Requirement:
Of all the lines in the records below, copy only those that contain the string "different".

*** Supplied data ***

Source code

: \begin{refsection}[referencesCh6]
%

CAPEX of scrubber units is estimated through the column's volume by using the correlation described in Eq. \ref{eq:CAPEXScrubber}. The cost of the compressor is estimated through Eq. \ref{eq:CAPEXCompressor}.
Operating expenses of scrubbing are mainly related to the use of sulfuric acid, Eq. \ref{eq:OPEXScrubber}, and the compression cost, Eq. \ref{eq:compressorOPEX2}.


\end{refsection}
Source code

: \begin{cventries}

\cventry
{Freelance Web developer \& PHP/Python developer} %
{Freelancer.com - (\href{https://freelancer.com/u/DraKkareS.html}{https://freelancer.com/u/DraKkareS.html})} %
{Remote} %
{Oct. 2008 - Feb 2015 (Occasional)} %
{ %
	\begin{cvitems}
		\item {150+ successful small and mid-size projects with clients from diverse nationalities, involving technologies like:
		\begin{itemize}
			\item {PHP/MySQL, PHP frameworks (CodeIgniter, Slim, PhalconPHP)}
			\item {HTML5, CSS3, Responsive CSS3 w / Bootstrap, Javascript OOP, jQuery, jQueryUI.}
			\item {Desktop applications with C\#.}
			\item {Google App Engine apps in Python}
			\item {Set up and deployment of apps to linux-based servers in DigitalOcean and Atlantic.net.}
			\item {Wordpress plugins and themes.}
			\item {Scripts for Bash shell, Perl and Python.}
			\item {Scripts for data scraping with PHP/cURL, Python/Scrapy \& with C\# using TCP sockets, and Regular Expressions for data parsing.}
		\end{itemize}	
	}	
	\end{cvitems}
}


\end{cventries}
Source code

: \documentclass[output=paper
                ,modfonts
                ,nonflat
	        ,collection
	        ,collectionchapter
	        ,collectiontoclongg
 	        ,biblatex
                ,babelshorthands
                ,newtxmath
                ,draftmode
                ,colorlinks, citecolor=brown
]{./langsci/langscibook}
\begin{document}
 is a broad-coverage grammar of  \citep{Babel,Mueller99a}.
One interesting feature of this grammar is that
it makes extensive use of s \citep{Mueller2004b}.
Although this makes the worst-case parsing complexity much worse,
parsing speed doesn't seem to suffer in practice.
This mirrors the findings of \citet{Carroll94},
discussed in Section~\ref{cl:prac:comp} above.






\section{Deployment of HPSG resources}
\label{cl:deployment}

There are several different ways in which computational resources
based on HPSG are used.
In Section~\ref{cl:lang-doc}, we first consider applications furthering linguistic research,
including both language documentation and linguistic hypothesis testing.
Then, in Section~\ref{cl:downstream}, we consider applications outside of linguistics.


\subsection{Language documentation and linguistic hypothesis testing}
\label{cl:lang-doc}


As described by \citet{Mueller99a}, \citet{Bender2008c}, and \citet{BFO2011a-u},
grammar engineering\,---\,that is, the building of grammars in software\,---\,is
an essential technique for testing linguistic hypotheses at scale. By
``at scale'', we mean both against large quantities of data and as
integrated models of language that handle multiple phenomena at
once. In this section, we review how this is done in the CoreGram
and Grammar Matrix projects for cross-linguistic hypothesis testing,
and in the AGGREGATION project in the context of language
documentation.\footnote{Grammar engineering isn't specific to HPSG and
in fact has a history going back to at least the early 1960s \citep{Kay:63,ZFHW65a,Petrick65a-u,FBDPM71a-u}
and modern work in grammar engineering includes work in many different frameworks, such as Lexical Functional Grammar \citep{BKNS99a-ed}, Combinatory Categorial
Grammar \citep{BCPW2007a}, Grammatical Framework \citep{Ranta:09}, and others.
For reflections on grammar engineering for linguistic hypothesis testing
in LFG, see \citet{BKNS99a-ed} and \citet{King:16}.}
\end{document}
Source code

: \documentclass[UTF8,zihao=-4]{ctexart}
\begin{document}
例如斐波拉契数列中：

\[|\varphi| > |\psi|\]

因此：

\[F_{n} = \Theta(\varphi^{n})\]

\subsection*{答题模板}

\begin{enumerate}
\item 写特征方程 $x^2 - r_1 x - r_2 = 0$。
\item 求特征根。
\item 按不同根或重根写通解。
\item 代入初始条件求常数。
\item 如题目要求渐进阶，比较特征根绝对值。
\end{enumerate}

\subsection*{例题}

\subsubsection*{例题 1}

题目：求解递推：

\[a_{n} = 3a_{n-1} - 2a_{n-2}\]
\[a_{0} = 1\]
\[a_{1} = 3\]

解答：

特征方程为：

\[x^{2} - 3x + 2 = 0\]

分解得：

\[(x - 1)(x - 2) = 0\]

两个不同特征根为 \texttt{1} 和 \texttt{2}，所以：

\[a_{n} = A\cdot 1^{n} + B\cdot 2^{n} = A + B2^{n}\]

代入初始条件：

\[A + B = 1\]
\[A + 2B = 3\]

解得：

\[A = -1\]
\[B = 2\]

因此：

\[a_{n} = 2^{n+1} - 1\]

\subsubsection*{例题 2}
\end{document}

*** End of Supplied data ***

Response for this exercise:
There are several different ways in which computational resources
and modern work in grammar engineering includes work in many different frameworks, such as Lexical Functional Grammar \citep{BKNS99a-ed}, Combinatory Categorial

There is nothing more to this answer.